World Humanitarian Day

World Humanitarian Day

When crisis occurs, people’s lives change in an instant. It may be a flood that sweeps away homes and livelihoods in a flash; or a conflict that tears apart families forever, targeting those who had no role in its making.

On World Humanitarian Day, UN Women fully supports the UN’s #NotATarget campaign, and calls on everyone to “come together to change the status quo—for women and girls, and for all civilians caught up in crises”. Read more»

On this year’s World Humanitarian Day, 19 August, the United Nations and partners are advocating for the protection of civilians, humanitarian workers, and all those affected by conflict.

Conflicts impact the lives of women, girls, men and boys differently. Women and girls typically take on a higher burden of care-related tasks, such as providing food and water and caring for the sick. As society’s protection structures and support networks break down, and people flee impacted areas, women face heightened risks.

Adolescent girls in conflict zones are 90 percent more likely to be out of school when compared to girls in other, conflict-free, countries. Girls are often kept out of school due to concerns about safety.

Sixty percent of preventable maternal mortality deaths take place in settings of conflict, displacement and natural disasters. Every day, 507 women and adolescent girls die from pregnancy and childbirth complications in emergency settings.

UN Women statement for World Humanitarian Day

Every year World Humanitarian Day is a tribute to the humanitarian workers who risk their lives in the service of millions of women, men, boys and girls caught up in crisis. UN Women is proud of our staff, and the staff of our partners, who are working across the world in humanitarian crises; both protracted, such as those around Syria or Lake Chad, and more sudden, such as the landslides and rains currently affecting Sierra Leone.
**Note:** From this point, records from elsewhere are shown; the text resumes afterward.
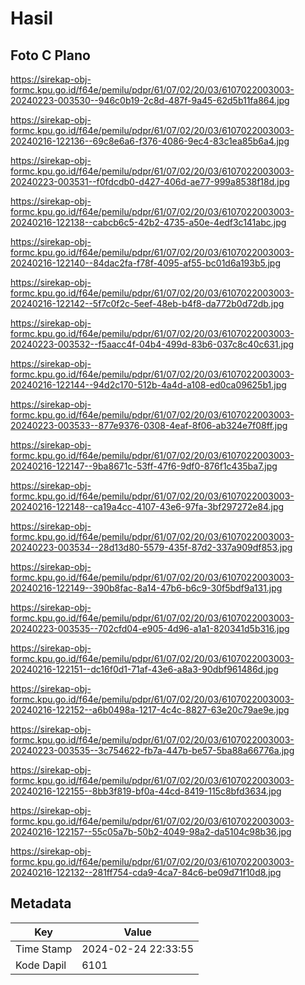 # Hasil

## Foto C Plano

https://sirekap-obj-formc.kpu.go.id/f64e/pemilu/pdpr/61/07/02/20/03/6107022003003-20240223-003530--946c0b19-2c8d-487f-9a45-62d5b11fa864.jpg

https://sirekap-obj-formc.kpu.go.id/f64e/pemilu/pdpr/61/07/02/20/03/6107022003003-20240216-122136--69c8e6a6-f376-4086-9ec4-83c1ea85b6a4.jpg

https://sirekap-obj-formc.kpu.go.id/f64e/pemilu/pdpr/61/07/02/20/03/6107022003003-20240223-003531--f0fdcdb0-d427-406d-ae77-999a8538f18d.jpg

https://sirekap-obj-formc.kpu.go.id/f64e/pemilu/pdpr/61/07/02/20/03/6107022003003-20240216-122138--cabcb6c5-42b2-4735-a50e-4edf3c141abc.jpg

https://sirekap-obj-formc.kpu.go.id/f64e/pemilu/pdpr/61/07/02/20/03/6107022003003-20240216-122140--84dac2fa-f78f-4095-af55-bc01d6a193b5.jpg

https://sirekap-obj-formc.kpu.go.id/f64e/pemilu/pdpr/61/07/02/20/03/6107022003003-20240216-122142--5f7c0f2c-5eef-48eb-b4f8-da772b0d72db.jpg

https://sirekap-obj-formc.kpu.go.id/f64e/pemilu/pdpr/61/07/02/20/03/6107022003003-20240223-003532--f5aacc4f-04b4-499d-83b6-037c8c40c631.jpg

https://sirekap-obj-formc.kpu.go.id/f64e/pemilu/pdpr/61/07/02/20/03/6107022003003-20240216-122144--94d2c170-512b-4a4d-a108-ed0ca09625b1.jpg

https://sirekap-obj-formc.kpu.go.id/f64e/pemilu/pdpr/61/07/02/20/03/6107022003003-20240223-003533--877e9376-0308-4eaf-8f06-ab324e7f08ff.jpg

https://sirekap-obj-formc.kpu.go.id/f64e/pemilu/pdpr/61/07/02/20/03/6107022003003-20240216-122147--9ba8671c-53ff-47f6-9df0-876f1c435ba7.jpg

https://sirekap-obj-formc.kpu.go.id/f64e/pemilu/pdpr/61/07/02/20/03/6107022003003-20240216-122148--ca19a4cc-4107-43e6-97fa-3bf297272e84.jpg

https://sirekap-obj-formc.kpu.go.id/f64e/pemilu/pdpr/61/07/02/20/03/6107022003003-20240223-003534--28d13d80-5579-435f-87d2-337a909df853.jpg

https://sirekap-obj-formc.kpu.go.id/f64e/pemilu/pdpr/61/07/02/20/03/6107022003003-20240216-122149--390b8fac-8a14-47b6-b6c9-30f5bdf9a131.jpg

https://sirekap-obj-formc.kpu.go.id/f64e/pemilu/pdpr/61/07/02/20/03/6107022003003-20240223-003535--702cfd04-e905-4d96-a1a1-820341d5b316.jpg

https://sirekap-obj-formc.kpu.go.id/f64e/pemilu/pdpr/61/07/02/20/03/6107022003003-20240216-122151--dc16f0d1-71af-43e6-a8a3-90dbf961486d.jpg

https://sirekap-obj-formc.kpu.go.id/f64e/pemilu/pdpr/61/07/02/20/03/6107022003003-20240216-122152--a6b0498a-1217-4c4c-8827-63e20c79ae9e.jpg

https://sirekap-obj-formc.kpu.go.id/f64e/pemilu/pdpr/61/07/02/20/03/6107022003003-20240223-003535--3c754622-fb7a-447b-be57-5ba88a66776a.jpg

https://sirekap-obj-formc.kpu.go.id/f64e/pemilu/pdpr/61/07/02/20/03/6107022003003-20240216-122155--8bb3f819-bf0a-44cd-8419-115c8bfd3634.jpg

https://sirekap-obj-formc.kpu.go.id/f64e/pemilu/pdpr/61/07/02/20/03/6107022003003-20240216-122157--55c05a7b-50b2-4049-98a2-da5104c98b36.jpg

https://sirekap-obj-formc.kpu.go.id/f64e/pemilu/pdpr/61/07/02/20/03/6107022003003-20240216-122132--281ff754-cda9-4ca7-84c6-be09d71f10d8.jpg


## Metadata

| Key        | Value               |
| ---------- | ------------------- |
| Time Stamp | 2024-02-24 22:33:55 |
| Kode Dapil | 6101                |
This year we are focusing on the issue of civilians trapped in situations of conflict. UN Women fully supports the UN’s #NotATarget campaign, and we demand again, as mandated by international humanitarian law, that civilians not be a target of armed conflict. They should not pay the price of warring parties whose interests are not theirs. Yet we know the reality is that it is indeed civilians who are often the primary targets of today’s wars, and that this is the single largest driver of humanitarian crises.
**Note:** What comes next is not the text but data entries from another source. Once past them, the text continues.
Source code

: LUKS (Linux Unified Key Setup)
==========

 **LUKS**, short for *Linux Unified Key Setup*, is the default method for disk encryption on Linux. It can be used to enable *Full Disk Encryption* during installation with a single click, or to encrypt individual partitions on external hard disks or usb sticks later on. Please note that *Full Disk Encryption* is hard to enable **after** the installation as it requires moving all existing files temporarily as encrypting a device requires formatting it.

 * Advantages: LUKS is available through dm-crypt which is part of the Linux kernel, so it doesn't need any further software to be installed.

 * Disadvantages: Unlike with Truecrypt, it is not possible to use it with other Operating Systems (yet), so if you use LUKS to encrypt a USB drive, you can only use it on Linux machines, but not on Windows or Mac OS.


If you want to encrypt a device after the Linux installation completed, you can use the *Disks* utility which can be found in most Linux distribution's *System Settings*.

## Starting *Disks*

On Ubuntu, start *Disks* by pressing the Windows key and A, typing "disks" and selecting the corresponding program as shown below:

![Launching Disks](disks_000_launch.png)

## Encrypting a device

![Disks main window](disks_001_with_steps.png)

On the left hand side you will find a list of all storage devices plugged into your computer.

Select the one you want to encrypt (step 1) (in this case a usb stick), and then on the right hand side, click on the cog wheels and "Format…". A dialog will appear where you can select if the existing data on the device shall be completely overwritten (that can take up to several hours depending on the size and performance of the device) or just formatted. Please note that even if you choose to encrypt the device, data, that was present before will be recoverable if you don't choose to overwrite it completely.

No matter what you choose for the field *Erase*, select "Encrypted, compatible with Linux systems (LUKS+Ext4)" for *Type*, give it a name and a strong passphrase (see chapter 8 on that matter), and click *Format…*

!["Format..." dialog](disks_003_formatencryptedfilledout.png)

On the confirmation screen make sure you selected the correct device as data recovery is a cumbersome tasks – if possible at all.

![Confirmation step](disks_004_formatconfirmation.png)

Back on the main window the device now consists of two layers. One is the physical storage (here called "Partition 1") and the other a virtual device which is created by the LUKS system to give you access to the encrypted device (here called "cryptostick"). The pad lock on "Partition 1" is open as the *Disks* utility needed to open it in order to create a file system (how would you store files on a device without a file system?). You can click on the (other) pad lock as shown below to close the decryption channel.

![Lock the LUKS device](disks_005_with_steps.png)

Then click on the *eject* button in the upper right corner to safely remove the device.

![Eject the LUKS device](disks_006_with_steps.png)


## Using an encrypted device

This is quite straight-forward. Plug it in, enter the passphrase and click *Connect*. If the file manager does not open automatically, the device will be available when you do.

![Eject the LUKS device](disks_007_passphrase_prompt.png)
These violations of international humanitarian law have generated a global protection crisis. The impact on civilians is devastating, with bombs and rockets destroying schools, hospitals, markets and places of worship. Children are pulled from the rubble of their homes. Every day, young girls are increasingly exposed to early and forced marriage and young boys are forcibly recruited into armed groups. Sexual and gender-based violence continue to shatter lives and undermine community cohesion.

This is particularly true for women and girls. Some sixty per cent of preventable maternal deaths take place in conflict, displacement or natural disaster settings; girls are two and a half times more likely to be out of school in conflict countries; and a reported one in five refugee or displaced women experience sexual violence, with the actual numbers potentially much higher. Crises also dramatically increase the number of women who support their families alone: in Yemen, the proportion of female-headed households has jumped from nine to thirty per cent during the current crisis. By any metric, gender equality must be an urgent priority in humanitarian action. But we are not there yet. In 2014 only four per cent of projects in UN inter-agency appeals were targeted at women and girls, and just one per cent of funding to fragile states went to women’s groups or women’s ministries.

Women and girls represent our greatest untapped resource in humanitarian response. Women are the leaders in their families, communities and societies who drive effective responses to crisis. When supported to play this leadership role, they are the true humanitarian actors, protecting children, the sick, the elderly and other vulnerable groups far more effectively than any international organization can. And it is women and girls who have insights into what is needed and what works, which must inform effective humanitarian response.

On World Humanitarian Day, we must come together to change the status quo—for women and girls, and for all civilians caught up in crises.